L’enfant s’identifie à un personnage du conte et éprouve avec lui des sentiments racontées par l’adulte. Il se trouve que cet adulte est souvent l’un de ses parents. Il voit ainsi que son père (ou sa mère) éprouve comme lui ces mêmes peurs et qu’il peut en parler, mettre des mots sur elles. Son père vit ces peurs, en parle et les dépasse. Il arrive même qu’ils puissent en rire tous les deux ensemble.
Si ses parents ne lui racontent pas d’histoire, le monde reste pour lui un enfer terrifiant. S’il reste seul devant des violences à la télévision sans qu’on en parle avec lui, la fascination et l’angoisse seront extrêmes. L’angoisse le tirera vers des souffrances profondes et la fascination vers des passages à l’acte.
Grâce aux histoires racontées puis lues :
La dureté du monde devient moins insurmontable.
Les tensions familiales et les conflits se dissolvent dans les histoires.
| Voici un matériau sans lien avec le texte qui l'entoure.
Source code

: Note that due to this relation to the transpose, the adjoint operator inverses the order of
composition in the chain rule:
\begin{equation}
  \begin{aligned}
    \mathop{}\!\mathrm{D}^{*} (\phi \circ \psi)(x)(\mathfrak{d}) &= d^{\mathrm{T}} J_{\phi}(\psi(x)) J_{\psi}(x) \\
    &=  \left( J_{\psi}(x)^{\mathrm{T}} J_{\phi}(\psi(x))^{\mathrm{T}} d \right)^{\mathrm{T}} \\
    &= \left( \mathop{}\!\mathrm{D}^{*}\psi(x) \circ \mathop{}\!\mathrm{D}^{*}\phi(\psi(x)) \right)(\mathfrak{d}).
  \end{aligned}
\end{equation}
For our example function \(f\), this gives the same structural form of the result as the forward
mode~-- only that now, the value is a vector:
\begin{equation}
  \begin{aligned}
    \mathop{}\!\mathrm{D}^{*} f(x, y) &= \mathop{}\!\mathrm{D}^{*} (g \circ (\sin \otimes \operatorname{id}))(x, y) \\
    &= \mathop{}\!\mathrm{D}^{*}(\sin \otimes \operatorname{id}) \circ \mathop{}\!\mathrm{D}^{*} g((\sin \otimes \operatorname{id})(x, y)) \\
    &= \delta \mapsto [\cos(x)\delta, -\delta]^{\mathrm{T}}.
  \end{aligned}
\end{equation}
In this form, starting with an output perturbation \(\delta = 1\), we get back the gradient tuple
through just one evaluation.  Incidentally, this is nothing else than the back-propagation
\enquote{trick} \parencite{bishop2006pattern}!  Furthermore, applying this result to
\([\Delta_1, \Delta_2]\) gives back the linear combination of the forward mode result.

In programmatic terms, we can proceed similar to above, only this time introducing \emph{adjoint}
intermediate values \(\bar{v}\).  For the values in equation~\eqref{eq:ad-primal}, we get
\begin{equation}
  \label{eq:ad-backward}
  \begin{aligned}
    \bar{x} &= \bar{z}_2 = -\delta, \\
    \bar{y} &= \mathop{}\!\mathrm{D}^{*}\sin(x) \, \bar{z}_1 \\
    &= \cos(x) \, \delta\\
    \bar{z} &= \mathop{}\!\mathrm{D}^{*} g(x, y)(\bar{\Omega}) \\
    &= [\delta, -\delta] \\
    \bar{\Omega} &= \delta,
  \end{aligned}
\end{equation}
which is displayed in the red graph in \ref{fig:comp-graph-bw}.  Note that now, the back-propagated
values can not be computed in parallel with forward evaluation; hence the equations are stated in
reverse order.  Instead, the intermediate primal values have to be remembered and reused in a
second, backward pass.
Les conflits intérieurs trouvent matière à réflexions à travers des exemples.
Les contes de fées sont si riches qu’ils foisonnent de situations et de personnages hors du commun auxquels l’enfant a la liberté de s’identifier. Il peut s’identifier au petit chaperon rouge ou bien au loup. Rien ne l’en empêche puisqu’il est dans un conte…
Ses rêves d’amour ou de violence lui appartiennent et l’aident à vivre. Cette liberté ne doit pas être critiquée ou limitée. Il n’y a pas lieu d’expliquer un conte avec des mots d’adulte. Ni de chercher à maîtriser ses rêves.
Raconter avec des sentiments dans la voix, des gestes, de la gravité comme au théâtre, en ménageant des silences et en montrant que le conteur (acteur) est partie prenante du drame.
L’imagination de l’enfant est sans limites
Dans une ambiance familiale affective et tendre, il suffit d’alimenter l’imagination de l’enfant.
C’est à l’enfant de choisir l’histoire du jour dans une pile de livres présentée par ses parents. Il choisira mieux que personne, car il est seul à ressentir ses peurs enfouies et ses désirs profonds, ses curiosités.
Le libre choix de l’histoire répond à la liberté de rêver.
Le choix autoritaire de l’histoire du jour ou la censure qui écarterait les histoires qui se terminent mal…tiendraient du désir de maitriser l’inconscient de l’enfant.
Toute sa vie il restera avide d’aventures, d’histoires, de films, de romans.
L’adolescent sera plus sensible aux contes explorant les rituels de séduction et les affaires conjugales.
L’adulte éprouve ce plaisir libre en errant dans une librairie.
D’autres se contenteront des actualités ou des conversations de café du Commerce…La richesse d’un bon roman tient au fait qu’il suscite plusieurs interprétations possibles et que les mots choisis enrichissent la pensée du lecteur et son raisonnement. Tout en apportant un plaisir délicieux.
Bien des maux se transforment ainsi en plaisir…
Ce plaisir transparaît chez les enfants attachés à leur monstre en plastique vert tenu par une patte, dominé, ou à leur livre d’histoires illustrées de bêtes féroces. Ils l’aiment tant, qu’ils veulent l’entendre raconter encore et encore … Ils sont sensibles très tôt à la musique des mots. Ils sont curieux des aventures extraordinaires. Ils ont besoin qu’on leur raconte les inconnues du monde.
Les histoires rendent le monde moins terrifiant et attisent l’envie de s’y lancer.